Author unveils beauty secrets
Parents worried their daughters get into makeup or other beauty practices too young these days can take comfort that it’s always been that way.
In the late 19th century, women younger than 30 who used makeup were thought to be pushing the envelope. Flappers of the 1920s, however, kicked over those traces, and by the late 1930s, half of high school girls in a study reported arguing with parents over wearing lipstick.
Those are but a few of the fascinating facts in Teresa Riordan’s book “Inventing Beauty” (Broadway Books), which chronicles the ways American women tried to enhance their appearance from the time of the first Women’s Rights Convention in 1848 to the 1960s.
Riordan admits she started her research at least partially assuming beauty products aimed at women were “tools of oppression foisted by men on an unsuspecting female public.”

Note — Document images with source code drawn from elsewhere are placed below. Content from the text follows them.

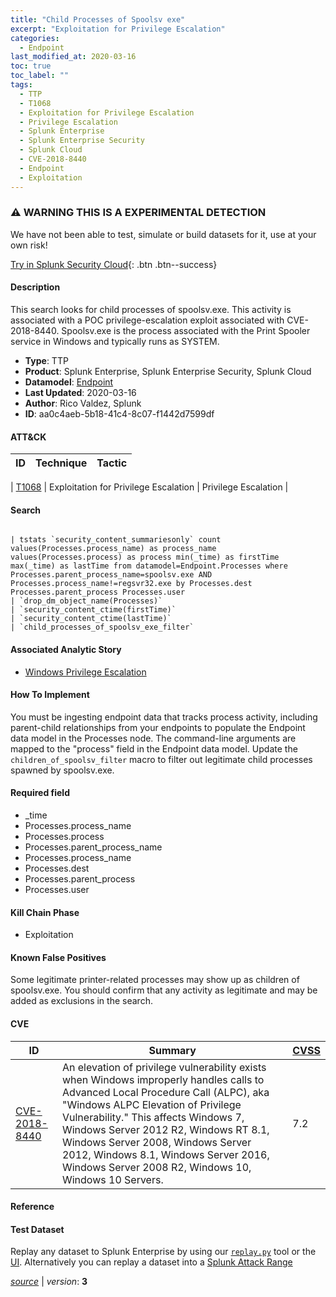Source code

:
 ```yaml
---
title: "Child Processes of Spoolsv exe"
excerpt: "Exploitation for Privilege Escalation"
categories:
  - Endpoint
last_modified_at: 2020-03-16
toc: true
toc_label: ""
tags:
  - TTP
  - T1068
  - Exploitation for Privilege Escalation
  - Privilege Escalation
  - Splunk Enterprise
  - Splunk Enterprise Security
  - Splunk Cloud
  - CVE-2018-8440
  - Endpoint
  - Exploitation
---
```


### ⚠️ WARNING THIS IS A EXPERIMENTAL DETECTION
We have not been able to test, simulate or build datasets for it, use at your own risk!


[Try in Splunk Security Cloud](https://www.splunk.com/en_us/cyber-security.html){: .btn .btn--success}

#### Description

This search looks for child processes of spoolsv.exe. This activity is associated with a POC privilege-escalation exploit associated with CVE-2018-8440. Spoolsv.exe is the process associated with the Print Spooler service in Windows and typically runs as SYSTEM.

- **Type**: TTP
- **Product**: Splunk Enterprise, Splunk Enterprise Security, Splunk Cloud
- **Datamodel**: [Endpoint](https://docs.splunk.com/Documentation/CIM/latest/User/Endpoint)
- **Last Updated**: 2020-03-16
- **Author**: Rico Valdez, Splunk
- **ID**: aa0c4aeb-5b18-41c4-8c07-f1442d7599df


#### ATT&CK

| ID          | Technique   | Tactic         |
| ----------- | ----------- |--------------- |

| [T1068](https://attack.mitre.org/techniques/T1068/) | Exploitation for Privilege Escalation | Privilege Escalation |





#### Search

```

| tstats `security_content_summariesonly` count values(Processes.process_name) as process_name values(Processes.process) as process min(_time) as firstTime max(_time) as lastTime from datamodel=Endpoint.Processes where Processes.parent_process_name=spoolsv.exe AND Processes.process_name!=regsvr32.exe by Processes.dest Processes.parent_process Processes.user 
| `drop_dm_object_name(Processes)` 
| `security_content_ctime(firstTime)` 
| `security_content_ctime(lastTime)` 
| `child_processes_of_spoolsv_exe_filter` 
```

#### Associated Analytic Story
* [Windows Privilege Escalation](/stories/windows_privilege_escalation)


#### How To Implement
You must be ingesting endpoint data that tracks process activity, including parent-child relationships from your endpoints to populate the Endpoint data model in the Processes node. The command-line arguments are mapped to the &#34;process&#34; field in the Endpoint data model. Update the `children_of_spoolsv_filter` macro to filter out legitimate child processes spawned by spoolsv.exe.

#### Required field
* _time
* Processes.process_name
* Processes.process
* Processes.parent_process_name
* Processes.process_name
* Processes.dest
* Processes.parent_process
* Processes.user


#### Kill Chain Phase
* Exploitation


#### Known False Positives
Some legitimate printer-related processes may show up as children of spoolsv.exe. You should confirm that any activity as legitimate and may be added as exclusions in the search.




#### CVE

| ID          | Summary | [CVSS](https://nvd.nist.gov/vuln-metrics/cvss) |
| ----------- | ----------- | -------------- |
| [CVE-2018-8440](https://nvd.nist.gov/vuln/detail/CVE-2018-8440) | An elevation of privilege vulnerability exists when Windows improperly handles calls to Advanced Local Procedure Call (ALPC), aka &#34;Windows ALPC Elevation of Privilege Vulnerability.&#34; This affects Windows 7, Windows Server 2012 R2, Windows RT 8.1, Windows Server 2008, Windows Server 2012, Windows 8.1, Windows Server 2016, Windows Server 2008 R2, Windows 10, Windows 10 Servers. | 7.2 |



#### Reference


#### Test Dataset
Replay any dataset to Splunk Enterprise by using our [`replay.py`](https://github.com/splunk/attack_data#using-replaypy) tool or the [UI](https://github.com/splunk/attack_data#using-ui).
Alternatively you can replay a dataset into a [Splunk Attack Range](https://github.com/splunk/attack_range#replay-dumps-into-attack-range-splunk-server)




[*source*](https://github.com/splunk/security_content/tree/develop/detections/experimental/endpoint/child_processes_of_spoolsv_exe.yml) \| *version*: **3**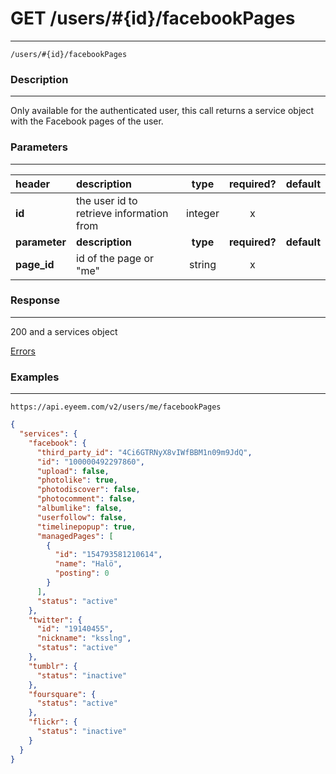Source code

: # GET /users/#{id}/facebookPages    
***
`/users/#{id}/facebookPages`

### Description
***
Only available for the authenticated user, this call returns a service object with the Facebook pages of the user.

### Parameters
***
|header| description| type |required? |default|
|:---------|:--------------|:----------:|:------------:|:------------:|
|**id**|the user id to retrieve information from|integer|x||
|**parameter**| **description**| **type** |**required?** |**default**|
|**page_id**|id of the page or "me"|string|x||

### Response
***

200 and a services object


[Errors](../../resources/errors.md#files)

### Examples
***

`https://api.eyeem.com/v2/users/me/facebookPages`


```json
{
  "services": {
    "facebook": {
      "third_party_id": "4Ci6GTRNyX8vIWfBBM1n09m9JdQ",
      "id": "100000492297860",
      "upload": false,
      "photolike": true,
      "photodiscover": false,
      "photocomment": false,
      "albumlike": false,
      "userfollow": false,
      "timelinepopup": true,
      "managedPages": [
        {
          "id": "154793581210614",
          "name": "Halö",
          "posting": 0
        }
      ],
      "status": "active"
    },
    "twitter": {
      "id": "19140455",
      "nickname": "ksslng",
      "status": "active"
    },
    "tumblr": {
      "status": "inactive"
    },
    "foursquare": {
      "status": "active"
    },
    "flickr": {
      "status": "inactive"
    }
  }
}

```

But what she found out is we tend to do it to ourselves, with women responsible for large numbers of the creams and contraptions used over the years. That includes inventors of “gay-deceivers,” otherwise known as falsies, and a push-up bra built of sheet metal, writes Riordan.
Not that the men didn’t try to have their say in how women should be allowed to paint or prime their bodies.
In 1892 two women — one pro, one con — testified before the House of Representative’s Agricultural Committee on women’s use of cosmetics.
The honorable committee’s focus seems to have been on whether women had the right to do so, not the safety or health risks associated with the products themselves.
Seems some things haven’t changed much, including just how risky some of the products that came to market promising feminine flair were. In one case, a depilatory made by a New York City beauty parlor owner in the 1930s caused paralysis, stomach pain and blindness, among other side effects.
Its key ingredient was thallium acetate, used to poison rats.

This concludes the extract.